Consider the sequence $g^k(z)$ and its limit points. Resp. if avoiding limits, start with the smallest fixed point of $f$ and consider the least upper bound of the sequence.
Perhaps an even better idea is to consider the fixed points of $h=f∘g=g∘f$. The set
$$
B=\{x:h(x)\le x\}
$$
is non-empty, bounded and contains all potential fixed points. As before,
$$
z=\inf B
$$
actually is one of the fixed points.
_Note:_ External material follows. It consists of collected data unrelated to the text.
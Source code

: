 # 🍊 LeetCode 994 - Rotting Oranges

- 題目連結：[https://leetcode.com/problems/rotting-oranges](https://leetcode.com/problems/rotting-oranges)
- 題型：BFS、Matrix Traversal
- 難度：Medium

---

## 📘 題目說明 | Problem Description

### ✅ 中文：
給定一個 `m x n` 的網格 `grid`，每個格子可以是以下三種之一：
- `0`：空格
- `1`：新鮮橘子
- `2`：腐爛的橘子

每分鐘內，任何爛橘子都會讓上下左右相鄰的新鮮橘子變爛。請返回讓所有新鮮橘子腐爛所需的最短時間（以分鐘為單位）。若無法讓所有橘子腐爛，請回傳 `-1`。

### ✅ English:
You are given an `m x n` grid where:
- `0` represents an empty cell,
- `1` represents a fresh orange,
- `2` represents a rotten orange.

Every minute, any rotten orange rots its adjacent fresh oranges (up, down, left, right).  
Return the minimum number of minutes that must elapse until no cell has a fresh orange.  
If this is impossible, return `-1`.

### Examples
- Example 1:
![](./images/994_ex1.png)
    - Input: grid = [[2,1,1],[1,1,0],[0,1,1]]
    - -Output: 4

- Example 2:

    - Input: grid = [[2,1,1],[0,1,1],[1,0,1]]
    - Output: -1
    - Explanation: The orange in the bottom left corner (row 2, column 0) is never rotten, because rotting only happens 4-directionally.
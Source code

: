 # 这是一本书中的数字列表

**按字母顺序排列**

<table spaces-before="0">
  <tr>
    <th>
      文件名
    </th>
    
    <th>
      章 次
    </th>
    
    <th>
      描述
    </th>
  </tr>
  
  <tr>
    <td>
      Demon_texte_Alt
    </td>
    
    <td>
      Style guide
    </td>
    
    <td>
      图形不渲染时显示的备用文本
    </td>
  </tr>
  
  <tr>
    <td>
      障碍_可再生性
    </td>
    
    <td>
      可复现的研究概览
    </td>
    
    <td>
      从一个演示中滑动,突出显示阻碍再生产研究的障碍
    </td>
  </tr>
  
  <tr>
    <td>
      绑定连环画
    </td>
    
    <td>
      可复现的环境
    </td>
Now both $f(z)$ and $g(z)$ are also fixed points of $h$, since $h(f(z))=f(g(f(z)))=f(h(z))=f(z)$ etc. using commutativity of the functions $f$ and $g$, so must be contained in $B$. Which means by the construction of $z$ as greatest lower bound of $B$
$$
f(z)\ge z\text{ and }g(z)\ge z.
$$
By monotonicity, $g(z)\le g(f(z))=h(z)=z$ and similarly $f(z)\le z$ follow, so $z$ is also a common fixed point of $f$ and $g$.